La clase turbofinanciera de
los globalizadores y los banqueros, que cada vez más aparece y actúa como
poseedora del monopolio planetario de la moneda, genera
dinero ex nihilo y, valiéndose de él, sustrae poder
adquisitivo de la sociedad sin darle nada a cambio: rectius, lo
presta con intereses y luego se reembolsa con el dinero producido mediante el
trabajo de la clase dominada nacional-popular.
De esta manera,
la élite turbobancaria se apropia rápidamente de los activos
reales de la sociedad, contraponiendo a las clases que viven de su propio
trabajo, su dominio financiero basado en las nuevas figuras del capital usurario y bancocrático.
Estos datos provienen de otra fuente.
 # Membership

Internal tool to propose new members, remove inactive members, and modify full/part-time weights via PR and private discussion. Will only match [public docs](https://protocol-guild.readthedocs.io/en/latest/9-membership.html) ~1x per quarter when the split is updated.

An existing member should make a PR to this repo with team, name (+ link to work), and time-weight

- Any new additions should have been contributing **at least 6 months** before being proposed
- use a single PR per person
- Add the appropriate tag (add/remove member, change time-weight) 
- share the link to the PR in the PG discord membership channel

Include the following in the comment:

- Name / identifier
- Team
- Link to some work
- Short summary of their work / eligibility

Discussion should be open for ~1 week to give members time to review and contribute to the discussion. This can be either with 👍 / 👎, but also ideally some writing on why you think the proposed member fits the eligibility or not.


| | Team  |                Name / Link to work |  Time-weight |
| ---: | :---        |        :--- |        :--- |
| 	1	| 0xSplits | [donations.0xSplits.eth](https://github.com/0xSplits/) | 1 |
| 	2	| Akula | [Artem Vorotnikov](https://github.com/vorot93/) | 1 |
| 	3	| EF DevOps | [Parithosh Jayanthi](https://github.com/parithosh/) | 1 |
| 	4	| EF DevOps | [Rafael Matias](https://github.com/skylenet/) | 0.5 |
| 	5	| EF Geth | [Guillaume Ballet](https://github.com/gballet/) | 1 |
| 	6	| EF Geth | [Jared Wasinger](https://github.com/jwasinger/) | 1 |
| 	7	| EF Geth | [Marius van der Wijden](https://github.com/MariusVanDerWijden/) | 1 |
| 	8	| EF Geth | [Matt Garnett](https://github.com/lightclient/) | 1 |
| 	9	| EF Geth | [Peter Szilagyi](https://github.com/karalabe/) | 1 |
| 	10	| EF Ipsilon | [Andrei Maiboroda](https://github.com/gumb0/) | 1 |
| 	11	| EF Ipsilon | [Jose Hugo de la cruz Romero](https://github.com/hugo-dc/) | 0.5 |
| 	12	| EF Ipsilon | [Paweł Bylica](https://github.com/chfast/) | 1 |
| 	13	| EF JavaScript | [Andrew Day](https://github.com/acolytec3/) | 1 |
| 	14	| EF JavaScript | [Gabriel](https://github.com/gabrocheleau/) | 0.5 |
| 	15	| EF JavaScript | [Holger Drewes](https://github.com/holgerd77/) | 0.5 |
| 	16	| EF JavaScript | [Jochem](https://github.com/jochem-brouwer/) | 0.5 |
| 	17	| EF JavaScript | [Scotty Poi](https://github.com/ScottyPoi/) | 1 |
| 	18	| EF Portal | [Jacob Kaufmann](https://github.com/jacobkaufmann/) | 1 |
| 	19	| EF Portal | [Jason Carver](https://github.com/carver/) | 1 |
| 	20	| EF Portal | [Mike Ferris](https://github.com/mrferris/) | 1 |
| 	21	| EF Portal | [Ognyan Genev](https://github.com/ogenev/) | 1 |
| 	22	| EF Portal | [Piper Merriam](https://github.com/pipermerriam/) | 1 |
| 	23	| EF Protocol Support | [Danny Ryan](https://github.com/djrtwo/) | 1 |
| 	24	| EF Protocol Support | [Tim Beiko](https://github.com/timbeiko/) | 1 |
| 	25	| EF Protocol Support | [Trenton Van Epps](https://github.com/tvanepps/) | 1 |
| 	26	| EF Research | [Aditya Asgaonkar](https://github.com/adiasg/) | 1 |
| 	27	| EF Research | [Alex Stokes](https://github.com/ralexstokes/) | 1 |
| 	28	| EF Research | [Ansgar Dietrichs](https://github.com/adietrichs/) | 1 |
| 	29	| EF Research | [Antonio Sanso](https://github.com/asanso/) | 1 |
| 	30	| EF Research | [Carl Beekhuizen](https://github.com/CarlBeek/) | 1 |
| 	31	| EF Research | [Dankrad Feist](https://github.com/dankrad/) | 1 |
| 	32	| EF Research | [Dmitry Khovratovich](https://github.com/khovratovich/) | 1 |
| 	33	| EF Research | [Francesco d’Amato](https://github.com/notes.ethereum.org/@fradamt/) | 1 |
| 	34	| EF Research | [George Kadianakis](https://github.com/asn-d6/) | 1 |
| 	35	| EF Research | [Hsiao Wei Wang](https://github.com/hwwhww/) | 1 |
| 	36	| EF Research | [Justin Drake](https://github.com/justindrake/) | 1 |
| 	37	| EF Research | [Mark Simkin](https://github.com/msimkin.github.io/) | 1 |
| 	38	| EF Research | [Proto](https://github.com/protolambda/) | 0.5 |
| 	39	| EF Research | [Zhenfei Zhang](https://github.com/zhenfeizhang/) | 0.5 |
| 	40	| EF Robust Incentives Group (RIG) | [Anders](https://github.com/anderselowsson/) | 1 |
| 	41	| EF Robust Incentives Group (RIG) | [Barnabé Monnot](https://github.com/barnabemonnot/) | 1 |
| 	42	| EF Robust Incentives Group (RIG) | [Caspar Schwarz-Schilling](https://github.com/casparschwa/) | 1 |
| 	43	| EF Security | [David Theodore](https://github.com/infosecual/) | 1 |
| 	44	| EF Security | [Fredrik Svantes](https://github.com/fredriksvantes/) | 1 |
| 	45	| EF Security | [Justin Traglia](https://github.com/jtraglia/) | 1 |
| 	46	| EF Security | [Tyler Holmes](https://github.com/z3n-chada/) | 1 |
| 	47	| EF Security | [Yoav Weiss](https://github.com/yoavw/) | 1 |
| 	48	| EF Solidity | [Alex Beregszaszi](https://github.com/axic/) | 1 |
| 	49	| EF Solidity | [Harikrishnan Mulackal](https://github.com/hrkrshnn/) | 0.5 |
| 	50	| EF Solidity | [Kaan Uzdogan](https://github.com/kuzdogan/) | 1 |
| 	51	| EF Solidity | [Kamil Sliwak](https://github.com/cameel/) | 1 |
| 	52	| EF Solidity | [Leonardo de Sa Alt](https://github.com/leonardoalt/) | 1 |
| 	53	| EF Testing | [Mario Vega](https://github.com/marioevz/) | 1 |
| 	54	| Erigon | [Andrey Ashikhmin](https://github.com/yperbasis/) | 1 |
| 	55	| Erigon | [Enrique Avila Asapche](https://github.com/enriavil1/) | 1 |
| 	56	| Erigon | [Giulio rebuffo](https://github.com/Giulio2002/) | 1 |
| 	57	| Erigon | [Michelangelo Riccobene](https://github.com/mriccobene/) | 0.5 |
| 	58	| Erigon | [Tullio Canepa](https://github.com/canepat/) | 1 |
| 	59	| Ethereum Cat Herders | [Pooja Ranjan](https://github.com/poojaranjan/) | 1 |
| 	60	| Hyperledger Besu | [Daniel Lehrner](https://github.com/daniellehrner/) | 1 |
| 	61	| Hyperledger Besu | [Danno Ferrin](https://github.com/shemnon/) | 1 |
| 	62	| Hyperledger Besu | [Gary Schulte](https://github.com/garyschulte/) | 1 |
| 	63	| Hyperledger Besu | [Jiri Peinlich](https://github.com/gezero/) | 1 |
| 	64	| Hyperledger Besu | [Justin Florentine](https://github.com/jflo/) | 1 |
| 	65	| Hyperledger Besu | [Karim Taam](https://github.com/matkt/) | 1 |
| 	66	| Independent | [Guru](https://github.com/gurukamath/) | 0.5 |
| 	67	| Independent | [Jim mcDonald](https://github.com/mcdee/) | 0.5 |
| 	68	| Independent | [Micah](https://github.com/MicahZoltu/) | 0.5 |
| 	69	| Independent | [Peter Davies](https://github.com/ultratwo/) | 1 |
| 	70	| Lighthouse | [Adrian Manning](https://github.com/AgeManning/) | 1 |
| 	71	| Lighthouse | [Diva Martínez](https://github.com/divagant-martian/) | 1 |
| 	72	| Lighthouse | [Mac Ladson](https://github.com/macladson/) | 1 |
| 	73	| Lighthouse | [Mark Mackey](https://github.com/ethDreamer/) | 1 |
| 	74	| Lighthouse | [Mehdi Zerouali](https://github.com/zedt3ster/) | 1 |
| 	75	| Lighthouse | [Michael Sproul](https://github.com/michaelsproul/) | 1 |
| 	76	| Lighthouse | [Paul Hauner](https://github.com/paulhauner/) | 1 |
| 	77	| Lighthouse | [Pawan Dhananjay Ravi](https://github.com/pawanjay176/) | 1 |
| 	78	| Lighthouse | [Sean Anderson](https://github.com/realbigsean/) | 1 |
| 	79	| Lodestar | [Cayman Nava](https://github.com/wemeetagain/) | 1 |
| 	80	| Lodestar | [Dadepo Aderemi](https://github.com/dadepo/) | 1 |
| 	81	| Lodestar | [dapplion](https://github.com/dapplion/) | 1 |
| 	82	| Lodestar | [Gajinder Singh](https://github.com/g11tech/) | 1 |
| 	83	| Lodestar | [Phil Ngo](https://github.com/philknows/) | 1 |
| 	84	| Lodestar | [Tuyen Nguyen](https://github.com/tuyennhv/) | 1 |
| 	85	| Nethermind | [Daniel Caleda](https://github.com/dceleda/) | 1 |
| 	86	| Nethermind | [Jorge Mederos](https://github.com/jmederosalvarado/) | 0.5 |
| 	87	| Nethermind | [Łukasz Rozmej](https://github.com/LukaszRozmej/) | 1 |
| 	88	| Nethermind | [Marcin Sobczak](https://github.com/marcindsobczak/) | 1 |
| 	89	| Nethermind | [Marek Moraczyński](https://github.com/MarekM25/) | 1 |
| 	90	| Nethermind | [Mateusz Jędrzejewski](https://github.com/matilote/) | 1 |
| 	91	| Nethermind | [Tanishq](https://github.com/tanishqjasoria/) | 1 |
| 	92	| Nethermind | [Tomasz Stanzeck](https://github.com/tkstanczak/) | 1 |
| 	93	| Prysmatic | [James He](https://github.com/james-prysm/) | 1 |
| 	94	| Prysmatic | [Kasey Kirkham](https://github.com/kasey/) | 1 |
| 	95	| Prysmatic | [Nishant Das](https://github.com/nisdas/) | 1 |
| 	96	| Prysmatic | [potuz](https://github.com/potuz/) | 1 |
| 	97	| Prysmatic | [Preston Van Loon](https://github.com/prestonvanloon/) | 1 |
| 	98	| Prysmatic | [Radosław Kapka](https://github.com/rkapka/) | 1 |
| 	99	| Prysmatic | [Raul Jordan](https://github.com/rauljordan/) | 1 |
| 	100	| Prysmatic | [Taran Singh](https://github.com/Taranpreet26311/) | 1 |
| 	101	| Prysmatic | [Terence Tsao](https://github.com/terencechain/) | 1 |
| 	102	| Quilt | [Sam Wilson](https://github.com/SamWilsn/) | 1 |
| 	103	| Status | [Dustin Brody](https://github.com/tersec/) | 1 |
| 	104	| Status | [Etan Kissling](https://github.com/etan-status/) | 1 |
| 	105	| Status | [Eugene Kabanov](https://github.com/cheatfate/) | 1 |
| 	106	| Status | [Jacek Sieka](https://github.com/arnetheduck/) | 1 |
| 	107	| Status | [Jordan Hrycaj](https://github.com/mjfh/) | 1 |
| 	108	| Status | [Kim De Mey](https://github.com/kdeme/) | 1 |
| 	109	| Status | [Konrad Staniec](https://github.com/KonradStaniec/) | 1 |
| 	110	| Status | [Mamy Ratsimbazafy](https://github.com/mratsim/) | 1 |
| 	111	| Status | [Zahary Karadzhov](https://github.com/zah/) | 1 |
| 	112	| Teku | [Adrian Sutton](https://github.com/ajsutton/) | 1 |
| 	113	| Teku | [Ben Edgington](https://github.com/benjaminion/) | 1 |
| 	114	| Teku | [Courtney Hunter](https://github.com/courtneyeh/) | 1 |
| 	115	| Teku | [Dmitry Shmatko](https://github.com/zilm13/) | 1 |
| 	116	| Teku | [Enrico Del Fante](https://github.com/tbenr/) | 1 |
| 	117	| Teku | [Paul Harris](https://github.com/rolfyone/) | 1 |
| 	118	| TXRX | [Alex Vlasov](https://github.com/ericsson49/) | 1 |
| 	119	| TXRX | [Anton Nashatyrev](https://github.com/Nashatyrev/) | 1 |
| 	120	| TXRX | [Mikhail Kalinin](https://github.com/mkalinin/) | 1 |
Por este motivo, resultan verba ventis las esperanzas de las
«almas bellas» que pretenden reformar el sistema bancario gravándolo y regulándolo:
el problema nodal conduciría, de hecho, a la completa supresión del poder de la
banca privada para crear dinero de la nada en cantidades (y en modalidades)
ilimitadas. Para expresarlo con una imagen balística, no basta con
pedir a quienes apuntan su fusil contra el precariado que
limiten su uso y lo utilicen con mayor benevolencia: es preciso desarmarlos,
para que ya no puedan disparar estructuralmente a los condenados de
la globalización. También en esto radica la preferencia de la vía marxiana respecto
a la keynesiana.
El sistema
bancario impone la esclavitud utilizando el instrumento de la deuda,
en formas cada vez más cercanas a la usura. Encierra a quienes piden un
préstamo en un vínculo inextinguible que los expropia gradualmente de casi todo
y que, actuando como un verdadero método de gobierno de las existencias,
configura su subjetividad según la nueva figura del homo indebitatus.
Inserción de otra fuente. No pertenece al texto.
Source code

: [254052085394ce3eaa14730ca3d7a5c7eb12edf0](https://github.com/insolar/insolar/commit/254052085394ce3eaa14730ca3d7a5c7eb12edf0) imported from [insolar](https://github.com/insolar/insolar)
Este, como ya predijo Pound, está dominado a través de la deuda y
condenado a adaptarse dócilmente a las exigencias sistémicas, aprisionado por
cadenas invisibles que lo sentencian a la dependencia integral del sistema
financiero.
El sistema
bancario de deuda se cuenta hoy, en efecto, entre los
instrumentos privilegiados con los que la nueva élite neo-feudal
plutocrática impone y organiza su propio dominio.
En particular,
la esclavitud (formalmente libre) que se extiende en el nuevo
mundo tecno-feudal, se rige no sólo por la ficción jurídica del
contrato precario, sino también por el dispositivo de la deuda y
de esa usura que «ofende la divina bondad» (Inferno, XI, vv . 95-96); y
que, inapelablemente condenada por algunos «espíritus magnos» de la conciencia
filosófica occidental (desde Aristóteles a Santo Tomás),
se hace en este momento extraordinariamente presente en el escenario global.
Como
sabemos, Dante dedicó frases durísimas contra los clérigos
ávidos de rentas, sosteniendo que tal avaricia desagrada a Dios aún más, si es
posible, que la usura misma: «pero la usura no se alza tan grave / contra la
complacencia de Dios, como aquel fruto / que hace enloquecer el corazón de los
monjes” (Paradiso, XXII, 79-81). Con las palabras de la Summa
Theologiae de Tomás de Aquino (II, II, q. 77, a. 4),
toda actividad económica que no sea funcional a la communitas,
al bonum commune y al valor de uso quandam turpitudem
habet (“tiene cierta vileza”). Aún más radical que el Aquinate fue San
Ambrosio: captans annonam maledictus in plebe sit (“el que
se aprovecha en el mercado es maldito entre el pueblo”).
Puede causar
estupor que la era del turbocapitalismo, tan sensible a la violencia, a la
discriminación y al terrorismo, encuentre fisiológica y normal la inaudita
violencia del fanatismo financiero, que está provocando la hecatombe de
trabajadores y ahorradores, de Estados y pueblos. Los heraldos del
liberal-progresismo, que no se cansan de promocionar las denominadas «luchas
contra toda discriminación», ni siquiera mencionan la más obscena de las
discriminaciones, la de clase; y de hecho, con su modus operandi,
acaban más o menos legitimándola implícitamente, dando a entender que son otras
las contradicciones contra las que deberían dirigirse la crítica y la acción.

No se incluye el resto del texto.